晩翠はここにも「かげ」を使っています。この「かげ(影)」をこれまで通り「ひかり(光)」と訳すと、「空の上の月の光に変化はないが」となりそうです。続く「栄枯は移る世の姿」は、「地上においては、栄えたり滅んだりするのは一般的な摂理である」となりそうです。

しかし、この解釈には他説があります。「天上影」の「影」を「over(離れた真上・上方・彼方・奥)」とする考え方です。その意味では「天上影は変わらねど」は「眼に見えない不変天然の力」と訳すことができそうです。そうなると、もはや「大宇宙の公理」の世界のようです。
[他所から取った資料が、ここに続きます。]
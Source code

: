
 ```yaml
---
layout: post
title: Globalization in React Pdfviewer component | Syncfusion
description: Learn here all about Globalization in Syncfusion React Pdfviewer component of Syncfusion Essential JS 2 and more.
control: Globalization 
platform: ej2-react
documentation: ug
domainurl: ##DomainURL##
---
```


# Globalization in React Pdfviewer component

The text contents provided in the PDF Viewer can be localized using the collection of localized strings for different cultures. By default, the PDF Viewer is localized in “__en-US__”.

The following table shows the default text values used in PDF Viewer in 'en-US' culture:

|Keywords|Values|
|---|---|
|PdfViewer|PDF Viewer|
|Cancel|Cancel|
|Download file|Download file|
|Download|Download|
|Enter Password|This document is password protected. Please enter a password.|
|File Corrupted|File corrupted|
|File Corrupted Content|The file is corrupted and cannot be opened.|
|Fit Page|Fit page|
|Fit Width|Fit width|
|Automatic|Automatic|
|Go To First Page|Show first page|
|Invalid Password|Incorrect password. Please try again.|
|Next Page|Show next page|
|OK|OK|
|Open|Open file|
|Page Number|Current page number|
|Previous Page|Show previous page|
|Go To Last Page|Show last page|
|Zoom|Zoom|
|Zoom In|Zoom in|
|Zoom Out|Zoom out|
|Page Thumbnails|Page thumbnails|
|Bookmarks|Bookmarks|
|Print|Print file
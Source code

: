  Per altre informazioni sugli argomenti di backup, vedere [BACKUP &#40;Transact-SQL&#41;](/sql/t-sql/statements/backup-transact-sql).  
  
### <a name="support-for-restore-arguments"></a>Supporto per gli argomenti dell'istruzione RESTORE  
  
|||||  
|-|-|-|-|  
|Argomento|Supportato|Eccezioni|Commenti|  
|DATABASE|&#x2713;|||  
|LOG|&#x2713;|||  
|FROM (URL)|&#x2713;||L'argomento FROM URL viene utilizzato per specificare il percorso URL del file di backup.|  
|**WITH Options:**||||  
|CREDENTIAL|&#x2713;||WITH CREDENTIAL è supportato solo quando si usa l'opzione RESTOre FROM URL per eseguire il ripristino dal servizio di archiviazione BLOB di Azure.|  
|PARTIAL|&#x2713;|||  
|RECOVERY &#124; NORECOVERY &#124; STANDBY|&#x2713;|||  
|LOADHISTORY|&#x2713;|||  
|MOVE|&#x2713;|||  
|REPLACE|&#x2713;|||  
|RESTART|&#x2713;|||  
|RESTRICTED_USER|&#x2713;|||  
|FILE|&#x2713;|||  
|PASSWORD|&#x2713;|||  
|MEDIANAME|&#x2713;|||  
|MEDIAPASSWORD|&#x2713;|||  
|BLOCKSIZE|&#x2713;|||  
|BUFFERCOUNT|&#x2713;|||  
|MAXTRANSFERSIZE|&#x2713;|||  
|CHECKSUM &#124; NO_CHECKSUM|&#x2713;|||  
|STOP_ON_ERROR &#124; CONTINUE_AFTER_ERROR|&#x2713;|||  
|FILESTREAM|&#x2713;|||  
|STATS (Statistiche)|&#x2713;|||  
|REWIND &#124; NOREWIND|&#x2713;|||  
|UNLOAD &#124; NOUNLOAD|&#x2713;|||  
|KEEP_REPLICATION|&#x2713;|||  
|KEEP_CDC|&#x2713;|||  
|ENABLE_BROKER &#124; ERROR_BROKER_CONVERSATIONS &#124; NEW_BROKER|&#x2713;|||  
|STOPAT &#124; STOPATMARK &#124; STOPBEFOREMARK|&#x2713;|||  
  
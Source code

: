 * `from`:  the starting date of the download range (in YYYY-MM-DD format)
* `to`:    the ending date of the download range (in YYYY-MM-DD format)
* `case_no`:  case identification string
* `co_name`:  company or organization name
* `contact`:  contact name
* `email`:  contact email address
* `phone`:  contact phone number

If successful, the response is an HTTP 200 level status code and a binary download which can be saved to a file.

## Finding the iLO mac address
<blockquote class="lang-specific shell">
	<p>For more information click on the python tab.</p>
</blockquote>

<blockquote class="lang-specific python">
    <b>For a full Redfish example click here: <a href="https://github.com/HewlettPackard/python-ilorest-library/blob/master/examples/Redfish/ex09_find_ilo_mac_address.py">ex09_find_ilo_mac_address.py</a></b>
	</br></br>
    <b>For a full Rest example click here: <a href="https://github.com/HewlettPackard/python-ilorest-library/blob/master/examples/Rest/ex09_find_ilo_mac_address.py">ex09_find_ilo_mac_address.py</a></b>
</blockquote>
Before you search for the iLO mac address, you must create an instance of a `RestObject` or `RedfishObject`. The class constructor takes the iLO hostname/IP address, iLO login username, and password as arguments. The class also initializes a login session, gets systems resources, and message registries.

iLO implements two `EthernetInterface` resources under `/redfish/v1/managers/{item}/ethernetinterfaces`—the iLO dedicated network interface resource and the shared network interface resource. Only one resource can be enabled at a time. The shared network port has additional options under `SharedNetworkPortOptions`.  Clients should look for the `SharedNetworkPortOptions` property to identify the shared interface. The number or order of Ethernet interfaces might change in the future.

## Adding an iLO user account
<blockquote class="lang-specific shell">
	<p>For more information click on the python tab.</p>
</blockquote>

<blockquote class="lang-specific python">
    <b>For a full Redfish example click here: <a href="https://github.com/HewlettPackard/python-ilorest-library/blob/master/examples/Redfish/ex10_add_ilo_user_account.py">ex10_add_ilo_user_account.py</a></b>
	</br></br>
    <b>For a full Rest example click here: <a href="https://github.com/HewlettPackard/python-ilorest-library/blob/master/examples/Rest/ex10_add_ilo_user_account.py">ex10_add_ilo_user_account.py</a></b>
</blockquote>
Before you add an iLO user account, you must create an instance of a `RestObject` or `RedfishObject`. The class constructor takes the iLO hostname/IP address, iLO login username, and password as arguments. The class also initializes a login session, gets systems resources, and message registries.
それをベースにすると、「天上影は変わらねど」は「人為の加わらない天然の営みは今も昔も変わらないが」であり、対語の「栄枯は移る世の姿」は、「(それと同様に)栄枯盛衰は人の世の習いである」となり、鴨長明の「方丈記」の「無常」の世界を表しているようです。

前後しますが、「影」に「ひかり」と「彼方(かなた)」の意味があるのは、或いは、この詩のつくられた時代背景にも関係があるのかも知れません。「荒城の月」が発表されたのは与謝野晶子が「みだれ髪」を発表した同年の1901年です。その頃は古語(本来の日本語)と現代語の同居している頃だったのかもしれません。然(さ)もありなん、というところでしょうか。

「うつ(映)さんとてか今もなお(尚)ああ荒城のよわ(夜半)の月」は、「変わることなく月が輝き続けるのは、地上の人の世の移ろいを見せようとしているからだ。」という訳になりそうです。